- Born: May 26, 1946 El-Manial, Egypt
- Died: 30 November 2014 (aged 68) Cairo, Egypt
- Citizenship: Egyptian
- Education: Cairo University University of Massachusetts
- Occupation: Novelist
- Spouse: Mourid Barghouti
- Children: Tamim al-Barghouti
- Writing career
- Language: Arabic, English
- Years active: 1967–2014
- Website: https://www.goodreads.com/radwaashour

= Radwa Ashour =

Egyptian novelist (1946–2014)

Radwa Ashour (رضوى عاشور) (26 May 1946 – 30 November 2014) was an Egyptian novelist.

==Life==
Ashour was born in El-Manial to Mustafa Ashour, a lawyer and literature enthusiast, and Mai Azzam, a poet and an artist. She graduated from Cairo University with a BA degree in 1967. In 1972, she received her MA in Comparative Literature from the same university.
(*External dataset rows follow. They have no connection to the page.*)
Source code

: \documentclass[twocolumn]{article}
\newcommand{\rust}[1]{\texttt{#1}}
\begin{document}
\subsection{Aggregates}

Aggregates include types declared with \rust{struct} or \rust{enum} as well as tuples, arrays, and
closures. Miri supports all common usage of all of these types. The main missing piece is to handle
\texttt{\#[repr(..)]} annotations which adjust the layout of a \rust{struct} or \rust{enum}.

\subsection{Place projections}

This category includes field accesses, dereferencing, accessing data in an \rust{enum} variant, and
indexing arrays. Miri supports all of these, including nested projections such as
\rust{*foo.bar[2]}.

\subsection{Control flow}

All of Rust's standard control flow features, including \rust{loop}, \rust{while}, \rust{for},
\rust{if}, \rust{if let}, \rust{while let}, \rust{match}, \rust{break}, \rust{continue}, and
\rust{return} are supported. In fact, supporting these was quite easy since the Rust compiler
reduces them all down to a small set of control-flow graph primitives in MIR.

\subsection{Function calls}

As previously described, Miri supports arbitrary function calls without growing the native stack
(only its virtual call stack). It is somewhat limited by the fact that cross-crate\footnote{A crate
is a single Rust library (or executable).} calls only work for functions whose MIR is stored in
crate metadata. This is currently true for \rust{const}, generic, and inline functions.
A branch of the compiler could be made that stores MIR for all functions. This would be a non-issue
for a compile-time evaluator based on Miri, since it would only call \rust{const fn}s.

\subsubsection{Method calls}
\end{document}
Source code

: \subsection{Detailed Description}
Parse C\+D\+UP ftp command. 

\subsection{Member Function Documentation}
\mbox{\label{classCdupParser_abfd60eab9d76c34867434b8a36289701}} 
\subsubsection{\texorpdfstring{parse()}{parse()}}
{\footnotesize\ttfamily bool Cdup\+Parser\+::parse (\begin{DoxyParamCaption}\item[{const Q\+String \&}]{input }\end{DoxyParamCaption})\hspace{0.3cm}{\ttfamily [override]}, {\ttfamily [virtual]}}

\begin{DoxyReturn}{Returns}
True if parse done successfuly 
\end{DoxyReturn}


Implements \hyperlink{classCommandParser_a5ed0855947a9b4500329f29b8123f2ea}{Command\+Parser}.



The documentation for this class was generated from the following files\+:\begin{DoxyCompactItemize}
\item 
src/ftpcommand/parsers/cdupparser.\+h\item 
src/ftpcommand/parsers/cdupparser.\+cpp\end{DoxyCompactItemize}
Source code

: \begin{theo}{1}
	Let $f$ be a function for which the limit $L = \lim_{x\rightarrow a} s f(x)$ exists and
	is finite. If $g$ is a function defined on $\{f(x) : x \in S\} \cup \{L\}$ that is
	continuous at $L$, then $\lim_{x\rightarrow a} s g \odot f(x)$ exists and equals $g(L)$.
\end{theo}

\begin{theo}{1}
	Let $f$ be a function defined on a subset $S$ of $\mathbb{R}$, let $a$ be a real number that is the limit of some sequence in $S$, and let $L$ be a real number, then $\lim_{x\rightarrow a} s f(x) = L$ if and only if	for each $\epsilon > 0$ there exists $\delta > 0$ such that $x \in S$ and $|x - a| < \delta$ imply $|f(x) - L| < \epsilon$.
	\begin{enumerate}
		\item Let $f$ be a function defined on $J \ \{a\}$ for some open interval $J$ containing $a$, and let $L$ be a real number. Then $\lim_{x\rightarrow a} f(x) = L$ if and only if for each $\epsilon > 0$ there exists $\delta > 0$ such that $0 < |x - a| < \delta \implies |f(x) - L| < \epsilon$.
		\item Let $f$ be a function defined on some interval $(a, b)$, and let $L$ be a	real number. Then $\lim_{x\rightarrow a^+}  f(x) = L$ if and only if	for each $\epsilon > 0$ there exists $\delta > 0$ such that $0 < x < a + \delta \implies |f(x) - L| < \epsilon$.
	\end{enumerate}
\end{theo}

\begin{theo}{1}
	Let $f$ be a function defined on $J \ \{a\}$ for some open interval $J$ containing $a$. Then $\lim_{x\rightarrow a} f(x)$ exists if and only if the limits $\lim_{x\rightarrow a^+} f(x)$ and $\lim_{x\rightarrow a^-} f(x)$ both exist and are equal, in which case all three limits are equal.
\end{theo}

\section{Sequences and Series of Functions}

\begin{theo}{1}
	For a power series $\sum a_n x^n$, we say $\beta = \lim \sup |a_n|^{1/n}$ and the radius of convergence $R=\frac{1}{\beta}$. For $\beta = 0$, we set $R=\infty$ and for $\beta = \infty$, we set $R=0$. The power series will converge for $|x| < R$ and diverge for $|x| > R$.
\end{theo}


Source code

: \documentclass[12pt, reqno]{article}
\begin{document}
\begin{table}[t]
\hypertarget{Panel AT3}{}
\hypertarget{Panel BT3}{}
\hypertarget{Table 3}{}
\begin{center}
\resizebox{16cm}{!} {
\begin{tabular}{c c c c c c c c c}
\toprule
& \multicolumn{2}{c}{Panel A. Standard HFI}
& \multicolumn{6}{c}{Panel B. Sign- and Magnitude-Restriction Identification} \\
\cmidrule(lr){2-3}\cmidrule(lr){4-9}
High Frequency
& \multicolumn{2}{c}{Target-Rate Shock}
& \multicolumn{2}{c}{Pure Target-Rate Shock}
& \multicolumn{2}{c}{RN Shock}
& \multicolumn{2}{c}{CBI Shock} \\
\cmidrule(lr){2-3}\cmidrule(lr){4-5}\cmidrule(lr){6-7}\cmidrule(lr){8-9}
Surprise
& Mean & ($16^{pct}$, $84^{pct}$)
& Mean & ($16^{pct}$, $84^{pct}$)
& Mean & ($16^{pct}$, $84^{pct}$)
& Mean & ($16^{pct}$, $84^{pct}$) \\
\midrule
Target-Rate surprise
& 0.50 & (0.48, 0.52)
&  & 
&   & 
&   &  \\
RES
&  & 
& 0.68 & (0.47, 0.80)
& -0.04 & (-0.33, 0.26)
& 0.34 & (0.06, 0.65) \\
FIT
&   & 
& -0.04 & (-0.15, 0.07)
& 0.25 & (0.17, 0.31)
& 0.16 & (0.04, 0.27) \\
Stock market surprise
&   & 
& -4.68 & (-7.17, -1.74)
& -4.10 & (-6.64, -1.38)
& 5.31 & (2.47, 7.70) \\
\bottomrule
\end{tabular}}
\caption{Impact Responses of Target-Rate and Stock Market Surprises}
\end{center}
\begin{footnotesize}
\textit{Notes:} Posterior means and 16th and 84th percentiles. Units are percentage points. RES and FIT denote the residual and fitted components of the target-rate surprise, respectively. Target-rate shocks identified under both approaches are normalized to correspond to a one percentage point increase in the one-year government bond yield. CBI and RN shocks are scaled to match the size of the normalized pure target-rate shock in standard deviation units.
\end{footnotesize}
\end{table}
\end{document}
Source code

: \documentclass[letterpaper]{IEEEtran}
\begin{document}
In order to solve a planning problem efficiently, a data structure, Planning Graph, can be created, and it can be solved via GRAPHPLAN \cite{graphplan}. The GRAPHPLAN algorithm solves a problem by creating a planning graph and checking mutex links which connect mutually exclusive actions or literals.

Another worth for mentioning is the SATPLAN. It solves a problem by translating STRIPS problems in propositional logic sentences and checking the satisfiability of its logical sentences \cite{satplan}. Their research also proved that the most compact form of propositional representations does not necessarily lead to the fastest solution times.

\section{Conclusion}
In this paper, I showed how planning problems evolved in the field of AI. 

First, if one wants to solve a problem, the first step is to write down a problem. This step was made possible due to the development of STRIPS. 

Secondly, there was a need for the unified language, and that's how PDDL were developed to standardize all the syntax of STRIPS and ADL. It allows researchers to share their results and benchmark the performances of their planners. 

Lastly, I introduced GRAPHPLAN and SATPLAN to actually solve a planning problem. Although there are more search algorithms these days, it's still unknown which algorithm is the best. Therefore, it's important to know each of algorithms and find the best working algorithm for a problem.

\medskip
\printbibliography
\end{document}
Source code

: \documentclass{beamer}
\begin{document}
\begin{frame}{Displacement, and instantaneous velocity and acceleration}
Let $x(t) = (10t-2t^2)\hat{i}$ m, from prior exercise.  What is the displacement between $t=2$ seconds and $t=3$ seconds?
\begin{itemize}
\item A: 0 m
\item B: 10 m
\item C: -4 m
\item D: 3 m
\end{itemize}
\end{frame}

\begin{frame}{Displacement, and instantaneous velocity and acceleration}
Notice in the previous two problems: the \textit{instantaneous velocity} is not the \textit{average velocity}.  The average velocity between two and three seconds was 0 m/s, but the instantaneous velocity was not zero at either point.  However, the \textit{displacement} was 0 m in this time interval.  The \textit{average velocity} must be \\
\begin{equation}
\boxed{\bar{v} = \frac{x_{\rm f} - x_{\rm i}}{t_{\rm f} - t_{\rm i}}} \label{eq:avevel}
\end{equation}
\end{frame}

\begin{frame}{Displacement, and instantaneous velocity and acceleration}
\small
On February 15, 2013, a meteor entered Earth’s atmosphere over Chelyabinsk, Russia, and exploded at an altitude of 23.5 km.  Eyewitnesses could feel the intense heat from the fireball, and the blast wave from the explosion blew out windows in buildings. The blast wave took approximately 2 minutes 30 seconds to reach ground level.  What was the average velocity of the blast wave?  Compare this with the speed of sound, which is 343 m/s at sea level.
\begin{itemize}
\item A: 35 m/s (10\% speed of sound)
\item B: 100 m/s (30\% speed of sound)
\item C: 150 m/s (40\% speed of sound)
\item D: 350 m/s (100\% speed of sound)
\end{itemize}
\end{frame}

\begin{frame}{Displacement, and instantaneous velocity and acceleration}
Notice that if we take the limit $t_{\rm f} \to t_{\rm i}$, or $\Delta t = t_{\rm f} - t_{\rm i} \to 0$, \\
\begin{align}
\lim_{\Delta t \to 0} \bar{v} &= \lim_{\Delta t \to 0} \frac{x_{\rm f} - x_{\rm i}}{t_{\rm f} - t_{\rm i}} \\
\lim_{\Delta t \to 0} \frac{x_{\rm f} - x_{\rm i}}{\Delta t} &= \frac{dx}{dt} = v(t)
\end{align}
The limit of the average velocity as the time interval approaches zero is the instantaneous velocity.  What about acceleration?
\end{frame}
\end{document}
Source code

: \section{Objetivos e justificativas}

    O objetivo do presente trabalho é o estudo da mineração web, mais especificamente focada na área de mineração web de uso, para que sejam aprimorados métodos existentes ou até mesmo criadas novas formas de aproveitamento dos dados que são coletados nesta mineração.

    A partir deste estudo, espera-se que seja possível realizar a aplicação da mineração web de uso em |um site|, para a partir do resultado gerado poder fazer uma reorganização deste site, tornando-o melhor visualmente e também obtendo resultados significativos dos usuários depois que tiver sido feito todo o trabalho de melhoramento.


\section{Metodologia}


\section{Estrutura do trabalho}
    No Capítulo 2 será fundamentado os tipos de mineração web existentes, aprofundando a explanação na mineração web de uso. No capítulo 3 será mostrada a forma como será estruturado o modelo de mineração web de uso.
In 1975, Ashour graduated from the University of Massachusetts Amherst with a PhD in African American Literature. Her dissertation was entitled The Search for a Black Poetics: A Study of Afro-American Critical Writings. While preparing for her PhD, Ashour was remarked as the program’s first doctoral candidate in English who studied the literature of African-American literature . She taught at Ain Shams University, Cairo.
Between 1969 and 1980, Ashour's mainly focused on studying, raising her son and playing an active role as an activist. She married Palestinian poet Mourid Barghouti in 1970. She gave birth to her son, poet Tamim al-Barghouti, in 1977. In that same year, Ashour's husband, Mourid Barghouti was deported from Egypt to Hungary. As she and her son stayed in Cairo, they used to make frequent visits to Mourid.

From 1990 to 1993, she served as Chair of the Department of English Language and Literature in the Faculty of Arts at Ain Shams University, as well as teaching at the university and supervising research and dissertations related to her MA. degrees.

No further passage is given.